Cloud Nine is a novel of healing, of healing between Sarah and her father, and Sarah and her son.
What was it like as an author for Cloud Nine to have succeeded so well? Did hitting the New York Times bestseller list affect you in any way?
The whole thing was a huge thrill. I was in New York at the time, getting ready to go off on tour to promote Follow The Stars Home (in hardcover). The phone rang, and it was my editor calling. "Are you sitting down?" she asked. "Yes," I replied. To be specific, I was taking a bath. She told me "Cloud Nine is number nine on the New York Times paperback bestseller list." I asked her to please say it again. Then, because I wasn't exactly sure I'd heard right, I asked her again. But before she finished speaking, I had started to cry.
I've been writing for a long time. My first poem was published when I was eleven; my first story when I was fifteen. I quit college to see the world and write fiction. Writing has always been my passion, a dream in itself. To live by writing: who could imagine a better life?
I tell myself rewards don't matter: the joy is the work. I have the mermaids to keep me company. As a child, I won the praise of my teachers. My mother, a teacher of English, was very proud of me. Every day I wake up, go to my desk and write the next pages. But the New York Times Bestseller List! Wow! I grew up reading the Book Review. I have perused the lists, cheered when my favorite authors—some of them friends now—made it on. When a book appears there, it's like watching someone's dream come true. The author has found a readership, a group of people who love their work enough to flock to it.
What writer wouldn't want such a thing? When I write, I always imagine my reader. I imagine the light on the pages, the curtain moving at the open window, my reader lost in my story. I know certain people are drawn to my work because of the things in their own lives: certain hopes, dreams, losses, secrets. When they come to my books, they are looking for something very particular.
I know what that is. I do, I do. And I am so thrilled you're still here. I'm so glad I am too.
From the Paperback edition.
1. Discuss the novel’s title. What did Sarah hope to give the customers of her bedding shop? How does the world look to her from the sky, with Will piloting? Where do you find your perfect bliss? Which people in your life help you attain it?
2. How does Sarah approach her illness? What gives her the courage to be optimistic during her recovery? What can she teach everyone who faces a daunting challenge?
3. How does Susan cope with the loss of Fred? What is reflected in her wish to change her name, and in the rage she sometimes expresses in front of her parents?

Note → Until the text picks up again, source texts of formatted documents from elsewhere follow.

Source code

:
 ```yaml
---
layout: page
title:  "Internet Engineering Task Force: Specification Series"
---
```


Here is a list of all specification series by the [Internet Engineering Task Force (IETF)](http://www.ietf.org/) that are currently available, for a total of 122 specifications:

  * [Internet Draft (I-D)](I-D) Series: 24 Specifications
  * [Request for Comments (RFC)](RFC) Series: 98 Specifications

4. How was Sarah affected by the death of her mother? Is George’s response to grief typical of most spouses? Why does Mike feel more comfortable being with George than with Sarah?
5. Discuss Will’s ex-wife, Alice, and her newfound wealth with Julian. What is missing from her life, despite the financial success? Were she and Will ever a good match?
6. What does Mike need in order to feel secure in the world? How did your opinion of him shift throughout the novel?
7. Why were Will and Sarah drawn to each other so quickly? How do they forge common ground between her past and his–including his history with the navy, and the loss of parents?
8. How is Sarah changed by being reawakened sexually? How did illness and recovery influence her perception of her body?
9. Many of the novel’s characters grapple with the question of why bad things happen to good people. What approaches have you seen to tragedies such as the ones that unfold in Cloud Nine?
10. How has Sarah’s relationship with her family changed by the novel’s closing chapters? What kinds of homecoming experiences did she have? How did the Talbot’s Thanksgiving gathering compare to yours?
11. Why is it important for Will to marry Sarah? What pain from the past is washed away in that moment?
12. How did you react to the novel’s epilogue? What legacy is left for Susan, and for all of the novel’s characters?
13. Luanne Rice often draws on the unique landscape of New England in crafting her novels. What makes the setting of Cloud Nine appropriate for the characters’ lives? What are the beauties and shortcomings of Elk Island and its remote location?
14. In what ways does Cloud Nine underscore the wisdom of love that is evident in each of Luanne Rice’s novels? How does this novel offer a new definition of a happy ending?